There are several reasons for the state of affairs:
Further, the risk issues are not fully known to the treating physician until after the ablation has been performed and some post- therapy information has been obtained in follow-up.
- The "30 milliCurie" rule was not based on any considerations of disease or physiology, but on an American regulation that patients receiving larger doses required admission to hospital. At this dose, many patients required 3-4 treatments over several years to achieve complete ablation.. In some parts of the world, a single dose seems to work and we aren’t sure why that is so. This historical regulation seriously prevented people thinking about what may be the correct dose on physiological grounds.
- Since there is a large margin between the effective dose and toxicity from RAI, people have tended not to perform dosimetry in the main. The exception is that in some centres dosimetry is used to ensure that metastatic disease is treated adequately and this usually involves determining what is the maximally non-toxic dose to bone marrow. At these centres, doses of 500mCi and upwards are used in some patients.
- For most of us, the pragmatic solution is to administer a dose that is large enough to ensure ablation of remnants in a single dose at least 85% of the time using our local protocols. In our centre, that dose is 100mCi.
- There are no randomized, prospective protocols because groups and individuals have not entirely agreed on what is the intent of ablation; is it to destroy the remnants of normal tissue only or to eradicate occult foci of thyroid cancer, the latter needing a larger dose?
- In situations with known high risk; eg, metastatic disease, most physicians would immediately increase the administered dose.
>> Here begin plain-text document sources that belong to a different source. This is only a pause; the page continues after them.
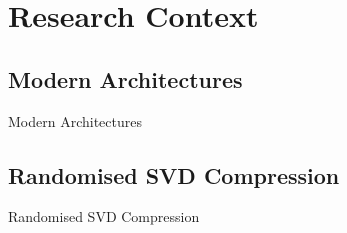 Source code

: \section{Research Context}

\subsection{Modern Architectures}
\begin{frame}{Modern Architectures}
\end{frame}

\subsection{Randomised SVD Compression}
\begin{frame}{Randomised SVD Compression}
\end{frame}

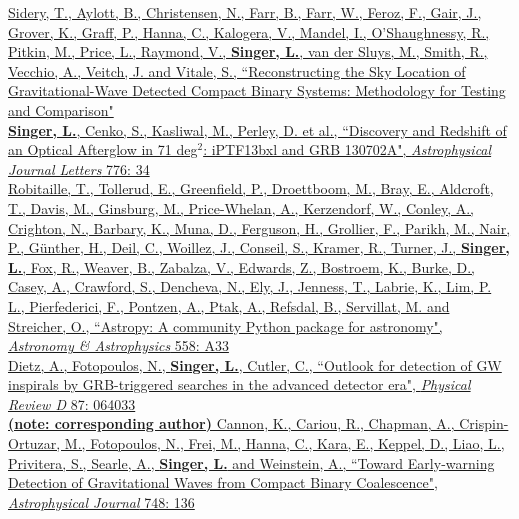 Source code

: \documentclass[10pt, letterpaper]{article} %
\newcommand{\years}[1]{\marginnote{\scriptsize #1}} %
\begin{document}
\years{2014}\href{http://dx.doi.org/10.1103/PhysRevD.89.084060}{Sidery, T., Aylott, B., Christensen, N., Farr, B., Farr, W., Feroz, F., Gair, J., Grover, K., Graff, P., Hanna, C., Kalogera, V., Mandel, I., O'Shaughnessy, R., Pitkin, M., Price, L., Raymond, V., \textbf{Singer, L.}, van der Sluys, M., Smith, R., Vecchio, A., Veitch, J. and Vitale, S., “Reconstructing the Sky Location of Gravitational-Wave Detected Compact Binary Systems: Methodology for Testing and Comparison"}\\[0.125cm]
%
\years{2013}\href{http://dx.doi.org/10.1088/2041-8205/776/2/L34}{\textbf{Singer, L.}, Cenko, S., Kasliwal, M., Perley, D. et al., “Discovery and Redshift of an Optical Afterglow in 71 deg$^2$: iPTF13bxl and GRB 130702A", \emph{Astrophysical Journal Letters} 776: 34}\\[0.125cm]
%
\years{2013}\href{http://dx.doi.org/10.1051/0004-6361/201322068}{Robitaille, T., Tollerud, E., Greenfield, P., Droettboom, M., Bray, E., Aldcroft, T., Davis, M., Ginsburg, M., Price-Whelan, A., Kerzendorf, W., Conley, A., Crighton, N., Barbary, K., Muna, D., Ferguson, H., Grollier, F., Parikh, M., Nair, P., Günther, H., Deil, C., Woillez, J., Conseil, S., Kramer, R., Turner, J., \textbf{Singer, L.}, Fox, R., Weaver, B., Zabalza, V., Edwards, Z., Bostroem, K., Burke, D., Casey, A., Crawford, S., Dencheva, N., Ely, J., Jenness, T., Labrie, K., Lim, P. L., Pierfederici, F., Pontzen, A., Ptak, A., Refsdal, B., Servillat, M. and Streicher, O., “Astropy: A community Python package for astronomy", \emph{Astronomy \& Astrophysics} 558: A33}\\[0.125cm]
%
\years{2013}\href{http://dx.doi.org/10.1103/PhysRevD.87.064033}{Dietz, A., Fotopoulos, N., \textbf{Singer, L.}, Cutler, C., “Outlook for detection of GW inspirals by GRB-triggered searches in the advanced detector era", \emph{Physical Review D} 87: 064033}\\[0.125cm]
%
\years{2012}\href{http://dx.doi.org/10.1088/0004-637X/748/2/136}{\textbf{(note: corresponding author)} Cannon, K., Cariou, R., Chapman, A., Crispin-Ortuzar, M., Fotopoulos, N., Frei, M., Hanna, C., Kara, E., Keppel, D., Liao, L., Privitera, S., Searle, A., \textbf{Singer, L.} and Weinstein, A., “Toward Early-warning Detection of Gravitational Waves from Compact Binary Coalescence", \emph{Astrophysical Journal} 748: 136}
\end{document}
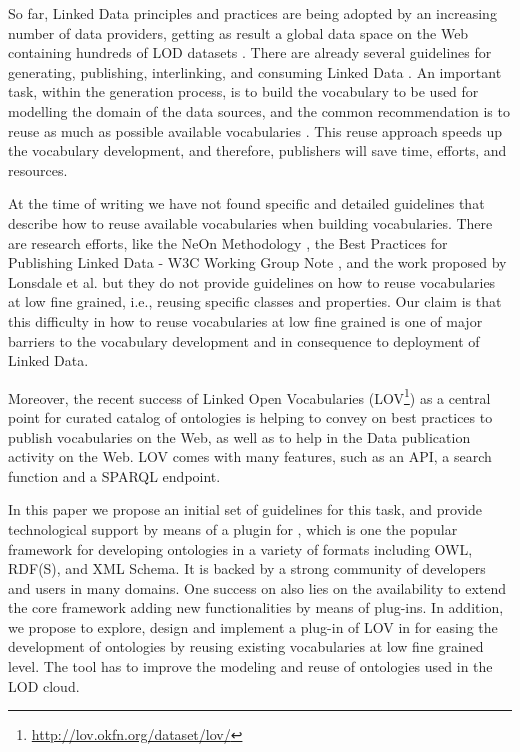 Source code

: So far, Linked Data principles and practices are being adopted by an increasing number of data providers, getting as result a global data space on the Web containing hundreds of LOD datasets \cite{Heath_Bizer_2011}. There are already several guidelines for generating, publishing, interlinking, and consuming Linked Data \cite{}. An important task, within the generation process, is to build the vocabulary to be used for modelling the domain of the data sources, and the common recommendation is to reuse as much as possible available vocabularies \cite{Heath_Bizer_2011,hyland14}. This reuse approach speeds up the vocabulary development, and therefore, publishers will save time, efforts, and resources. 

At the time of writing we have not found specific and detailed guidelines that describe how to reuse available vocabularies when building vocabularies. There are research efforts, like the NeOn Methodology \cite{suarezfigueroa2012ontology}, the Best Practices for Publishing Linked Data - W3C Working Group Note \cite{hyland14}, and the work proposed by Lonsdale et al. \cite{Lonsdale2010318} but they do not provide guidelines on how to reuse vocabularies at low fine grained, i.e., reusing specific classes and properties. Our claim is that this difficulty in how to reuse vocabularies at low fine grained is one of major barriers to the vocabulary development and in consequence to deployment of Linked Data.

Moreover, the recent success of Linked Open Vocabularies (LOV\footnote{\url{http://lov.okfn.org/dataset/lov/}}) as a central point for curated catalog of ontologies is helping to convey on best practices to publish vocabularies on the Web, as well as to help in the Data publication activity on the Web. LOV comes with many features, such as an API, a search function and a SPARQL endpoint.

In this paper we propose an initial set of guidelines for this task, and provide technological support by means of a plugin for \protege, which is one the popular framework for developing ontologies in a variety of formats including OWL, RDF(S), and XML Schema. It is backed by a strong community of developers and users in many domains. One success on \protege also lies on the availability to extend the core framework adding new functionalities by means of plug-ins. In addition, we propose to explore, design and implement a plug-in of LOV in \protege for easing the development of ontologies by reusing existing vocabularies at low fine grained level. The tool has to improve the modeling and reuse of ontologies used in the LOD cloud.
- Under what circumstances would RAI therapy be used to prevent metastases?
Ezzat (Nov 1/08)
The decision to administer RAI therapy after surgery depends on a number of factors, including the staging of the cancer. Although there are many different staging systems, the TNM classification system is most widely accepted. This system takes into account age, tumour size (including presence of invasion beyond the thyroid), presence of lymph node involvement and distant metastases. The 2006 American Thyroid Association guidelines for the management of well differentiated thyroid cancers recommend that RAI therapy be given to those with Stage III or IV disease, all those with Stage II disease under age 45 years, most patients with Stage II disease over age 45 and only select patients with Stage I disease. The features of Stage I disease that would warrant RAI are multifocal disease, metastases to lymph nodes, invasion of the cancer beyond the thyroid or into the blood vessels and certain aggressive subtypes. The presence of infiltration of the cancer through the NODULAR capsule is not listed as a worrisome feature. Infiltration (or invasion) beyond the THYROID capsule into surrounding tissue, however, is an important feature and would warrant the use of RAI.
- Who requires RAI?
Driedger (Feb 1/06, Sept 26/08)
This is one of the topics on which experts may differ. At many centres, virtually all patients who have a diagnosis of thyroid cancer will receive RAI therapy; others attempt to sort the patients into risk categories; an activity we refer to as “staging”. The factors we consider include tumour size, evidence of aggressive growth and completeness of the resection. One might use RAI treatment even if the tumour was small if there is evidence of aggressive tumour potential. Nature does not give us any free lunches and it is always our challenge to try to ensure that the consequences of treatment should be preferable to the consequences of the disease.